- TASK STATEMENT -
The response must consist of the lines below from the one with "Java自带的加载器加载的类" through the one with "(5) In minder", exactly as they appear and with both ends kept.

Saved data entries

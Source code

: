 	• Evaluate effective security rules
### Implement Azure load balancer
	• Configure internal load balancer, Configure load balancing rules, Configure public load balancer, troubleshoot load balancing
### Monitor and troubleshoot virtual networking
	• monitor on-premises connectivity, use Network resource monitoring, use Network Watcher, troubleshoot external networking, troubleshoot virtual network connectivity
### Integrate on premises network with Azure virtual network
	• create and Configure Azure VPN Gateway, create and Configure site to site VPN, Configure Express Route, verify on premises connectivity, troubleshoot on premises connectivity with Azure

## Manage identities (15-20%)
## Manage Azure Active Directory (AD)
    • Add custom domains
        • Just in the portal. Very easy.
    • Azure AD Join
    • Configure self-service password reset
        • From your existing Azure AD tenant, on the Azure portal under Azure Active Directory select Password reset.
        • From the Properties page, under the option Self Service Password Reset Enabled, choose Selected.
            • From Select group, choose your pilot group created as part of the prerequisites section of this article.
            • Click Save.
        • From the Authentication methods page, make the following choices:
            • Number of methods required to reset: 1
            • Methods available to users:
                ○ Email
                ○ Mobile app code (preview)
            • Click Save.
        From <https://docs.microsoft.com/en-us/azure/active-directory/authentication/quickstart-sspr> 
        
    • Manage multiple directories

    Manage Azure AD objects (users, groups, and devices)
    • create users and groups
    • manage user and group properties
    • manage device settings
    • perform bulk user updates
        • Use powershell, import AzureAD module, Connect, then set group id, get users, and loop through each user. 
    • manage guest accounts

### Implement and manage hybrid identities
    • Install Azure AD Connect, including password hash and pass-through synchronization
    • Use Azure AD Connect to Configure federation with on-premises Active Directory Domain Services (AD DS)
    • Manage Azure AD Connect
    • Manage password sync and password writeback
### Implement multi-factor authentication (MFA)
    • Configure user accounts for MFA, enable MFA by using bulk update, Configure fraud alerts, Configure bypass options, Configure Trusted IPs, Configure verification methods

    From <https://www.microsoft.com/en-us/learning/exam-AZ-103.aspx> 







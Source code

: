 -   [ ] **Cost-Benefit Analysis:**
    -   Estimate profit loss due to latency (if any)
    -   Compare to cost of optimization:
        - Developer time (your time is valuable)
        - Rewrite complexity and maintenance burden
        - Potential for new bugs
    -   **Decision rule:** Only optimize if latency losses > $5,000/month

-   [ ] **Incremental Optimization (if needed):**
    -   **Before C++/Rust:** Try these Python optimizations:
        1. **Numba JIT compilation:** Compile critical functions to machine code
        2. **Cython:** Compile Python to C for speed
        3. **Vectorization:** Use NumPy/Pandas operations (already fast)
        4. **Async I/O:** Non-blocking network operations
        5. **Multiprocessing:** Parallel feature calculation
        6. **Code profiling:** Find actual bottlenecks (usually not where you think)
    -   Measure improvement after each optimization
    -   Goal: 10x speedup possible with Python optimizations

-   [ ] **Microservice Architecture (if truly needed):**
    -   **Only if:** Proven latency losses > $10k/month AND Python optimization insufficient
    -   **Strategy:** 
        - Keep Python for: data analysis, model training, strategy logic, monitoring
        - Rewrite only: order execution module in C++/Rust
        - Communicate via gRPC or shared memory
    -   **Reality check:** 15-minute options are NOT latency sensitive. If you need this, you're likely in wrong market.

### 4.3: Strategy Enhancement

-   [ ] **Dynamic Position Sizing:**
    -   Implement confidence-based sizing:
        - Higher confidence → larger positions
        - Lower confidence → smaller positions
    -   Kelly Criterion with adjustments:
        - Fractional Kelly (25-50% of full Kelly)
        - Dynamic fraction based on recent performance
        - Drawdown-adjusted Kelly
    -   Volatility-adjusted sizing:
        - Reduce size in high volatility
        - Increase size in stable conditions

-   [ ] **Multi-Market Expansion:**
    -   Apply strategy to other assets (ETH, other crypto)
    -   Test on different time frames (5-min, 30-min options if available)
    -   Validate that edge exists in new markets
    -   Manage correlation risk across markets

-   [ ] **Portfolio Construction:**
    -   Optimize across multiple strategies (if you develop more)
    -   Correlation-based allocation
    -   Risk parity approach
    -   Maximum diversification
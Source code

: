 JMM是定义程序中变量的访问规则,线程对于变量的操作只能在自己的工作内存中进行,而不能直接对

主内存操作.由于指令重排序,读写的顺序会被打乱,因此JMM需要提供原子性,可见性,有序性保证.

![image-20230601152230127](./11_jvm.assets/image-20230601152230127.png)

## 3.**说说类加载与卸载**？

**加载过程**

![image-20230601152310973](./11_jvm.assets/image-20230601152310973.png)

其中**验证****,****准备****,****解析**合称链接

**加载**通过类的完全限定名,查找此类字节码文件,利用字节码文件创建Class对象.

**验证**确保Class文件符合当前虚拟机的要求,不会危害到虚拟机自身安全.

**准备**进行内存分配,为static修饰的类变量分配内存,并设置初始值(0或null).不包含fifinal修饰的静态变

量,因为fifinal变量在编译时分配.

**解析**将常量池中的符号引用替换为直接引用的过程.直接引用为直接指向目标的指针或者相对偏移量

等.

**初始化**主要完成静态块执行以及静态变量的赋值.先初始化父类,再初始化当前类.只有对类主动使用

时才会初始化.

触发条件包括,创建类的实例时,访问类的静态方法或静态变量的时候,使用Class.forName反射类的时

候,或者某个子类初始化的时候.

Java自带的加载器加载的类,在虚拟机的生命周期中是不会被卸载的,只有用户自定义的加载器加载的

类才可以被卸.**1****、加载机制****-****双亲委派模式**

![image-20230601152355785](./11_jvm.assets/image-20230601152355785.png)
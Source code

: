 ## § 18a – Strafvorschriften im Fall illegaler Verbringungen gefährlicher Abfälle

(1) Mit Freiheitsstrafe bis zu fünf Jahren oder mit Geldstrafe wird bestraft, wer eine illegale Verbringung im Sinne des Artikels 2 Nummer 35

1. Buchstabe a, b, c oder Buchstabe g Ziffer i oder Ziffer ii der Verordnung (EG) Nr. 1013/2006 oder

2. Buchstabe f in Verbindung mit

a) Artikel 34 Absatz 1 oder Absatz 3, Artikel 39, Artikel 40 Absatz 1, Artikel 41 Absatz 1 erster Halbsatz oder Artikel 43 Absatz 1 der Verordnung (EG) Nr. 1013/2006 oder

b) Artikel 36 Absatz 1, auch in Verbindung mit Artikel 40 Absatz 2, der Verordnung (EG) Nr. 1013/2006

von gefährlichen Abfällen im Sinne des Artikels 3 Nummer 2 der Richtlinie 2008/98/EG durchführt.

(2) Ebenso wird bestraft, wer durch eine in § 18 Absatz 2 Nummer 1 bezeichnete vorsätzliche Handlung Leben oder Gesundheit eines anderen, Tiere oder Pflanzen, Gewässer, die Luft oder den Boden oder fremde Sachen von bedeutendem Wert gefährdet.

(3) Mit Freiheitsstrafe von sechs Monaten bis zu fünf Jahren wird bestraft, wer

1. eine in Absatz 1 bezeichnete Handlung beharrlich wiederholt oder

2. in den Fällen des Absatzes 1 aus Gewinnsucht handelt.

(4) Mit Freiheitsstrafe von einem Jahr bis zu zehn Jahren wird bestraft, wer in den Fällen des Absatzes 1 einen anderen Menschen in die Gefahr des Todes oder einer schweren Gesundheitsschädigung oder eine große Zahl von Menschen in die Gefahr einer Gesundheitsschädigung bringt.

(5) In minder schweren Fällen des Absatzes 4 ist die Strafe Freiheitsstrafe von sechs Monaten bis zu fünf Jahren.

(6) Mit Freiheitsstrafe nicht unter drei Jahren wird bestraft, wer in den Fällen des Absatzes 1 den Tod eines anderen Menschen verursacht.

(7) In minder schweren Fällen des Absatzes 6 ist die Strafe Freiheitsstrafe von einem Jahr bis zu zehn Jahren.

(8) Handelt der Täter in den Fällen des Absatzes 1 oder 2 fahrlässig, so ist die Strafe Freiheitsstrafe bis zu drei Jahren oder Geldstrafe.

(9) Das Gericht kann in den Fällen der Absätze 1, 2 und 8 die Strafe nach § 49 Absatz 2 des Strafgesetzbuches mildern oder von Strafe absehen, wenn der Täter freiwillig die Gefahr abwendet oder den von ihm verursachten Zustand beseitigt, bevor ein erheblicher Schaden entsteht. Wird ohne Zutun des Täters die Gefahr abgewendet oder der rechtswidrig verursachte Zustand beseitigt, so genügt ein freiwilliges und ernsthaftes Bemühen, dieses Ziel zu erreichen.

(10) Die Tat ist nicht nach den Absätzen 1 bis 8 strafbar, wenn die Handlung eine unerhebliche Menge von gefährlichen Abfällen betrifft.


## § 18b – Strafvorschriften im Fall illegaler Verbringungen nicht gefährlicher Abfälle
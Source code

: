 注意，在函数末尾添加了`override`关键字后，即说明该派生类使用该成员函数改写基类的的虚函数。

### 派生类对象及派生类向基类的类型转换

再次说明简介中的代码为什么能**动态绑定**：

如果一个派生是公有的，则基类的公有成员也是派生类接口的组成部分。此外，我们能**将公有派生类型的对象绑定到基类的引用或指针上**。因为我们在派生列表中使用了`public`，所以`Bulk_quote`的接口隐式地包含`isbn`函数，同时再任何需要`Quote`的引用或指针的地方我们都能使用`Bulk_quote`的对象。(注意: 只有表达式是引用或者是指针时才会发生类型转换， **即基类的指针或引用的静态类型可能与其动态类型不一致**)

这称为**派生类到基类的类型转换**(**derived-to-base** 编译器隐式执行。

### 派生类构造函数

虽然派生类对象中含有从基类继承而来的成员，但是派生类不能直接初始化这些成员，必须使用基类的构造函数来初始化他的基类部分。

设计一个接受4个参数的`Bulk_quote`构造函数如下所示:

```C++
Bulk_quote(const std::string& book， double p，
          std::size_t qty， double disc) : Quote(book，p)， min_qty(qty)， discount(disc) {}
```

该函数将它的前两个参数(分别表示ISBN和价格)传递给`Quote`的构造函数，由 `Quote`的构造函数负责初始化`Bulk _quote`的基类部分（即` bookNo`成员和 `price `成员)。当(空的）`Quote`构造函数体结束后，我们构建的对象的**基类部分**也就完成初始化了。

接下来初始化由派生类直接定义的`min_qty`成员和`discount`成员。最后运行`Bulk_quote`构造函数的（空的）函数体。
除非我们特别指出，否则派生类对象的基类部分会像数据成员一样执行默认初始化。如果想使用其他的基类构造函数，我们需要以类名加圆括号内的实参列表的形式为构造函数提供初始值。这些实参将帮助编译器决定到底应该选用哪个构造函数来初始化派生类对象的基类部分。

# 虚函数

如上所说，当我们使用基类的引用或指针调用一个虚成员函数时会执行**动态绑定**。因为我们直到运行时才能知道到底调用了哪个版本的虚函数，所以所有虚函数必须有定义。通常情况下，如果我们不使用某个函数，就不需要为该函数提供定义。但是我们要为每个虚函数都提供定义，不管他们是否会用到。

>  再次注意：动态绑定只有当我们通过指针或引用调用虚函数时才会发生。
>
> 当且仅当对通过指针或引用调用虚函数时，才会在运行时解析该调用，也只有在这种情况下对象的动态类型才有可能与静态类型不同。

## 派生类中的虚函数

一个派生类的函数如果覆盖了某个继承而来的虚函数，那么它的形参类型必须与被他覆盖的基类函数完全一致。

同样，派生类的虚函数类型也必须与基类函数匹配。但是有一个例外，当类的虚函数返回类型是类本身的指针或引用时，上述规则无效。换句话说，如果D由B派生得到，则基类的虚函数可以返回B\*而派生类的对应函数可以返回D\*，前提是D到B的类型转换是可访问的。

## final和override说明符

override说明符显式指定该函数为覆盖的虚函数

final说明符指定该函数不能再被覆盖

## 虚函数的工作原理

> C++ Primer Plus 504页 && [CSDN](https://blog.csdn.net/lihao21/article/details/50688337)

- OUTPUT BELOW -
Java自带的加载器加载的类,在虚拟机的生命周期中是不会被卸载的,只有用户自定义的加载器加载的

类才可以被卸.**1****、加载机制****-****双亲委派模式**

![image-20230601152355785](./11_jvm.assets/image-20230601152355785.png)
Source code

: ## § 18a – Strafvorschriften im Fall illegaler Verbringungen gefährlicher Abfälle

(1) Mit Freiheitsstrafe bis zu fünf Jahren oder mit Geldstrafe wird bestraft, wer eine illegale Verbringung im Sinne des Artikels 2 Nummer 35

1. Buchstabe a, b, c oder Buchstabe g Ziffer i oder Ziffer ii der Verordnung (EG) Nr. 1013/2006 oder

2. Buchstabe f in Verbindung mit

a) Artikel 34 Absatz 1 oder Absatz 3, Artikel 39, Artikel 40 Absatz 1, Artikel 41 Absatz 1 erster Halbsatz oder Artikel 43 Absatz 1 der Verordnung (EG) Nr. 1013/2006 oder

b) Artikel 36 Absatz 1, auch in Verbindung mit Artikel 40 Absatz 2, der Verordnung (EG) Nr. 1013/2006

von gefährlichen Abfällen im Sinne des Artikels 3 Nummer 2 der Richtlinie 2008/98/EG durchführt.

(2) Ebenso wird bestraft, wer durch eine in § 18 Absatz 2 Nummer 1 bezeichnete vorsätzliche Handlung Leben oder Gesundheit eines anderen, Tiere oder Pflanzen, Gewässer, die Luft oder den Boden oder fremde Sachen von bedeutendem Wert gefährdet.

(3) Mit Freiheitsstrafe von sechs Monaten bis zu fünf Jahren wird bestraft, wer

1. eine in Absatz 1 bezeichnete Handlung beharrlich wiederholt oder

2. in den Fällen des Absatzes 1 aus Gewinnsucht handelt.

(4) Mit Freiheitsstrafe von einem Jahr bis zu zehn Jahren wird bestraft, wer in den Fällen des Absatzes 1 einen anderen Menschen in die Gefahr des Todes oder einer schweren Gesundheitsschädigung oder eine große Zahl von Menschen in die Gefahr einer Gesundheitsschädigung bringt.

(5) In minder schweren Fällen des Absatzes 4 ist die Strafe Freiheitsstrafe von sechs Monaten bis zu fünf Jahren.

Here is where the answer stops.